Welcome to the show, Ritodhi and Uma!

Uma P: Thanks Shahzad, and welcome Ritodhi; looking forward to this conversation.

Ritodhi P: Thanks so much, Uma; it’s a real pleasure to be here with you, today, on this podcast.

Uma P: We are at the brink of a polycrisis, and the worsening impacts of climate change across all spheres of human and natural systems call for urgent action. While no region is immune to the impacts of climate change, the consequences differ across populations, even within relatively small geographies, due to various socio-economic, political, environmental, and geographical factors. The interplay of existing vulnerabilities, structures of power, unsustainable infrastructure, and the increasing intensity and frequency of extreme events and disasters may very well lead to widespread systems failure sooner than anticipated. Dominant discourses of climate science drive climate planning and action, and yet the climate problem, at its core, is a deeply political and social one. The global politics of climate change is entrenched in, but not limited to, the North-South divide and the process of knowledge production is intrinsic to the global North-driven systemic bias. Ritodhi, your research scrutinizes the epistemic and ontological basis of normative climate science and policy and highlights the imperative for plurality in knowledge generation to tackle climate injustice. In this context, and to explore this topic more deeply, I would like to ask you a few broad questions around how diverse bodies of indigenous knowledge play a crucial role in enabling transformational climate action, and how they can be best represented in mainstream approaches to climate action.
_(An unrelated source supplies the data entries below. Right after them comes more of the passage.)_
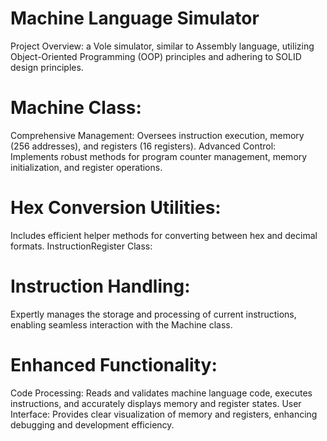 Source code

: # Machine Language Simulator
Project Overview: a Vole simulator, similar to Assembly language, utilizing Object-Oriented Programming (OOP) principles and adhering to SOLID design principles.
# Machine Class:
Comprehensive Management: Oversees instruction execution, memory (256 addresses), and registers (16 registers).
Advanced Control: Implements robust methods for program counter management, memory initialization, and register operations.
# Hex Conversion Utilities: 
Includes efficient helper methods for converting between hex and decimal formats.
InstructionRegister Class:
# Instruction Handling:
Expertly manages the storage and processing of current instructions, enabling seamless interaction with the Machine class.
# Enhanced Functionality:
Code Processing: Reads and validates machine language code, executes instructions, and accurately displays memory and register states.
User Interface: Provides clear visualization of memory and registers, enhancing debugging and development efficiency.
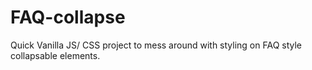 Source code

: # FAQ-collapse

Quick Vanilla JS/ CSS project to mess around with styling on FAQ style collapsable elements.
Ritodhi, your paper ‘From climate adaptation to climate justice: Critical reflections on the IPCC and Himalayan climate knowledges’ emphasizes that climate change is a matter of justice and equity. The narrative stitches together deeply personal stories and perceptions about development and climate change, and the institutional knowledge and policymaking processes that often fail to incorporate these voices. In this context, could you talk about the theory of environmental degradation, and how it has been detrimental to resilience building in the highly climate-sensitive difficult terrain of the Himalayas?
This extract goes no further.